Brenna parla poi dei vulcani indonesiani: «Causano molto spesso vittime con eruzioni esplosive che generano flussi piroclastici (’’nube’’ ardente composta da materiale magmatico e gas ad alte temperature)». Più spesso di quanto si possa pensare, la densità demografica attorno a questi vulcani è alta, e «anche se la popolazione è al corrente dell’eruzione, spesso dipende per il sostentamento da zone in prossimità del vulcano ed è quindi solo una questione di tempo prima che succedano incidenti». «Sono diversi», conclude l’esperto, «i fattori che possono rendere un vulcano pericoloso, ma principalmente, con l’aumentare di viscosità e contenuto di gas, magma e lava, cresce il rischio di eruzioni esplosive e catastrofiche».

I più pericolosi

A Brenna chiediamo poi quali siano i vulcani più pericolosi. A contare è spesso la già citata densità demografica. Per ovvie ragioni, «i vulcani in prossimità di centri abitati pongono rischi maggiori. Per esempio un’eruzione del Fuijiyama potrebbe coprire Tokyo con diversi centimetri di cenere vulcanica. Nonostante il nome, questa cenere è densa come roccia e può quindi causare il collasso di tetti e altre strutture, senza parlare dell’impatto su linee elettriche (la cenere è conduttiva), vie di comunicazione, e agricoltura (la cenere è tossica). Altre zone vulcaniche densamente popolate includono l’America centrale, l’Indonesia e le Filippine, l’Africa centrale. In Europa, la zona a maggiore rischio è Napoli dove la popolazione è molto densa nei Campi Flegrei e sulle pendici del Vesuvio».

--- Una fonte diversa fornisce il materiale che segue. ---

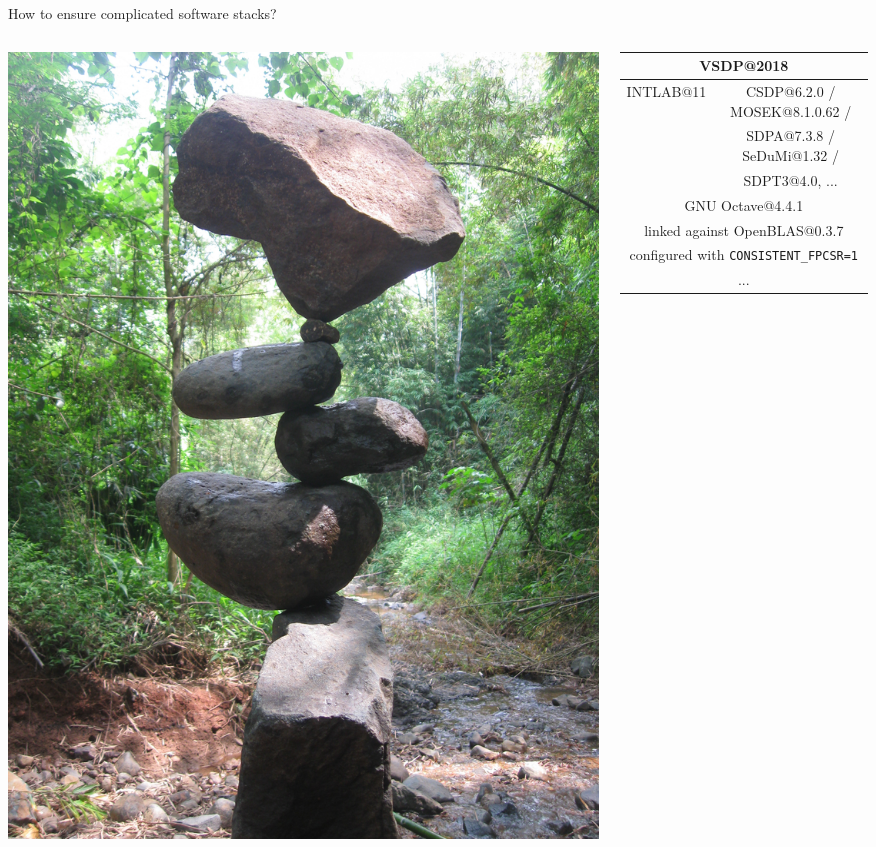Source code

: \documentclass[xcolor=svgnames,xcolor=table,aspectratio=169]{beamer}
\begin{document}
\begin{frame}{How to ensure complicated software stacks?}
\begin{columns}
\begin{column}{.3\textwidth}
\includegraphics[width=\textwidth]{res/rock_balancing.jpg}
\end{column}
\begin{column}{.65\textwidth}
\begin{center}
\begin{tabular}{|c|c|}
\hline
\multicolumn{2}{|c|}{VSDP{\color{red}@2018}} \\
\hline
\multirow{3}{*}{INTLAB{\color{red}@11}}
& CSDP{\color{red}@6.2.0} / MOSEK{\color{red}@8.1.0.62} / \\
& SDPA{\color{red}@7.3.8} / SeDuMi{\color{red}@1.32} / \\
& SDPT3{\color{red}@4.0}, ... \\
\hline
\multicolumn{2}{|c|}{GNU Octave{\color{red}@4.4.1}} \\
\multicolumn{2}{|c|}{{\color{blue}linked against}
OpenBLAS{\color{red}@0.3.7}} \\
\multicolumn{2}{|c|}{{\color{blue}configured with}
{\color{DarkGreen}\texttt{CONSISTENT\_FPCSR=1}}} \\
\multicolumn{2}{|c|}{...} \\
\hline
\end{tabular}
\end{center}


\end{column}
\end{columns}
\end{frame}
\end{document}
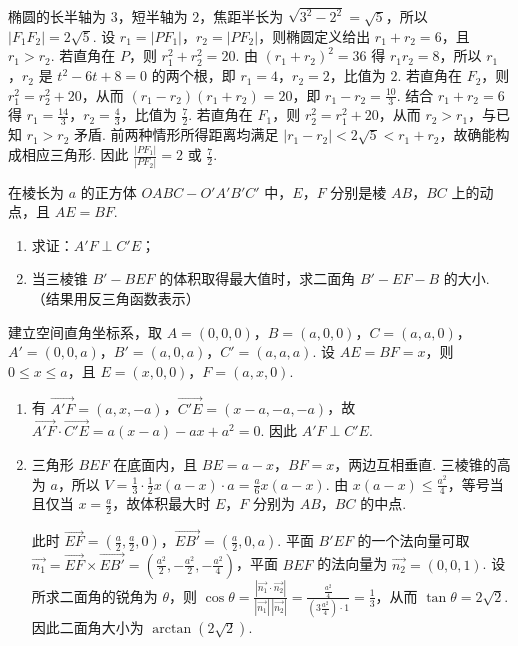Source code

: \begin{solution}
椭圆的长半轴为 \(3\)，短半轴为 \(2\)，焦距半长为 \(\sqrt{3^2-2^2}=\sqrt5\)，所以 \(|F_1F_2|=2\sqrt5\). 设 \(r_1=|PF_1|\)，\(r_2=|PF_2|\)，则椭圆定义给出 \(r_1+r_2=6\)，且 \(r_1>r_2\). 若直角在 \(P\)，则 \(r_1^2+r_2^2=20\). 由 \((r_1+r_2)^2=36\) 得 \(r_1r_2=8\)，所以 \(r_1\)，\(r_2\) 是 \(t^2-6t+8=0\) 的两个根，即 \(r_1=4\)，\(r_2=2\)，比值为 \(2\). 若直角在 \(F_2\)，则 \(r_1^2=r_2^2+20\)，从而 \((r_1-r_2)(r_1+r_2)=20\)，即 \(r_1-r_2=\frac{10}{3}\). 结合 \(r_1+r_2=6\) 得 \(r_1=\frac{14}{3}\)，\(r_2=\frac43\)，比值为 \(\frac72\). 若直角在 \(F_1\)，则 \(r_2^2=r_1^2+20\)，从而 \(r_2>r_1\)，与已知 \(r_1>r_2\) 矛盾. 前两种情形所得距离均满足 \(|r_1-r_2|<2\sqrt5<r_1+r_2\)，故确能构成相应三角形. 因此 \(\frac{|PF_1|}{|PF_2|}=2\) 或 \(\frac72\).
\end{solution}

\begin{problem}
在棱长为 \(a\) 的正方体 \(OABC-O'A'B'C'\) 中，\(E\)，\(F\) 分别是棱 \(AB\)，\(BC\) 上的动点，且 \(AE=BF\).

\begin{enumerate}
\item 求证：\(A'F\perp C'E\)；
\item 当三棱锥 \(B'-BEF\) 的体积取得最大值时，求二面角 \(B'-EF-B\) 的大小. （结果用反三角函数表示）
\end{enumerate}
\end{problem}

\begin{solution}
建立空间直角坐标系，取 \(A=(0,0,0)\)，\(B=(a,0,0)\)，\(C=(a,a,0)\)，\(A'=(0,0,a)\)，\(B'=(a,0,a)\)，\(C'=(a,a,a)\). 设 \(AE=BF=x\)，则 \(0\leqslant x\leqslant a\)，且 \(E=(x,0,0)\)，\(F=(a,x,0)\).

\begin{enumerate}
\item 有 \(\overrightarrow{A'F}=(a,x,-a)\)，\(\overrightarrow{C'E}=(x-a,-a,-a)\)，故 \(\overrightarrow{A'F}\cdot\overrightarrow{C'E}=a(x-a)-ax+a^2=0\). 因此 \(A'F\perp C'E\).
\item 三角形 \(BEF\) 在底面内，且 \(BE=a-x\)，\(BF=x\)，两边互相垂直. 三棱锥的高为 \(a\)，所以 \(V=\frac13\cdot\frac12x(a-x)\cdot a=\frac a6x(a-x)\). 由 \(x(a-x)\leqslant\frac{a^2}{4}\)，等号当且仅当 \(x=\frac a2\)，故体积最大时 \(E\)，\(F\) 分别为 \(AB\)，\(BC\) 的中点.

此时 \(\overrightarrow{EF}=\left(\frac a2,\frac a2,0\right)\)，\(\overrightarrow{EB'}=\left(\frac a2,0,a\right)\). 平面 \(B'EF\) 的一个法向量可取 \(\overrightarrow{n_1}=\overrightarrow{EF}\times\overrightarrow{EB'}=\left(\frac{a^2}{2},-\frac{a^2}{2},-\frac{a^2}{4}\right)\)，平面 \(BEF\) 的法向量为 \(\overrightarrow{n_2}=(0,0,1)\). 设所求二面角的锐角为 \(\theta\)，则 \(\cos\theta=\frac{|\overrightarrow{n_1}\cdot\overrightarrow{n_2}|}{|\overrightarrow{n_1}|\,|\overrightarrow{n_2}|}=\frac{\frac{a^2}{4}}{(3\frac{a^2}{4})\cdot1}=\frac13\)，从而 \(\tan\theta=2\sqrt2\). 因此二面角大小为 \(\arctan(2\sqrt2)\).
\end{enumerate}
\end{solution}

Attività vulcanica a Yellowstone. / © Shutterstock
Attività vulcanica a Yellowstone. / © Shutterstock

E i famosi supervulcani, così spesso al centro di documentari e film? «Se si vuole parlare delle eruzioni più pericolose in assoluto allora i “supervulcani” sono certamente i candidati migliori. Questo termine si riferisce ai vulcani a caldera, come lo Yellowstone (USA), il Taupo (Nuova Zelanda) o i Campi Flegrei. Questi non sono caratterizzati da classici coni vulcanici, ma da grandi depressioni formatesi quando la crosta terrestre collassa entro una camera magmatica superficiale. Tale processo libera volumi enormi di magma, fino a centinaia o migliaia di chilometri cubici coprendo e obliterando vaste aree con parecchi metri di cenere e pomici, formando una roccia chiamata ignimbrite». Un esempio? «L’eruzione del Taupo circa 1800 anni fa devastò completamente un’area dell’isola del nord neozelandese equivalente alla nostra Svizzera tedesca». In termini della storia geologica terrestre, specifica poi l’esperto, «i fenomeni vulcanici più distruttivi sono le grandi province ignee. Questi eventi possono coprire aree grandi quanto mezza Europa con chilometri di roccia e avrebbero un impatto climatico catastrofico. Tali eventi sono stati associati a estinzioni di massa del passato».

Cenere e clima

L’impatto di un’eruzione vulcanica può però non limitarsi alla devastazione portata sulla superficie terrestre. Le colonne eruttive (insieme di frammenti di magma, ceneri e gas) possono seriamente modificare la qualità dell’aria e portare a forti cambiamenti climatici. «L’impatto di un vulcano sul clima», spiega Brenna, «dipende anche dalla composizione del magma. Maggiori sono viscosità e contenuto di gas, e più alte possono essere le colonne eruttive. Il magma basaltico del Cumbre Vieja è generalmente fluido e le sue colonne eruttive variano dunque tra i due e quattro chilometri d’altezza». La diffusione di gas e la ricaduta di cenere, nel suo caso, «sono quindi localizzate».

Se le colonne eruttive raggiungono la stratosfera, la cenere può rimanere sospesa per parecchi anni, causando un raffreddamento globale

Se invece le colonne eruttive toccano la stratosfera (a più di 10 chilometri d’altitudine), «l’impatto è maggiore, con circolazione di gas e cenere su scala globale». Qui, la circolazione delle correnti «rallenta la ricaduta di cenere, che può rimanere sospesa per parecchi anni, causando un raffreddamento globale. In termini di gas, il Cumbre Vieja ha rilasciato circa 2 milioni di tonnellate di biossido di zolfo, equivalente alla produzione annua di una decina di centrali a carbone. Un impatto relativamente basso sul clima».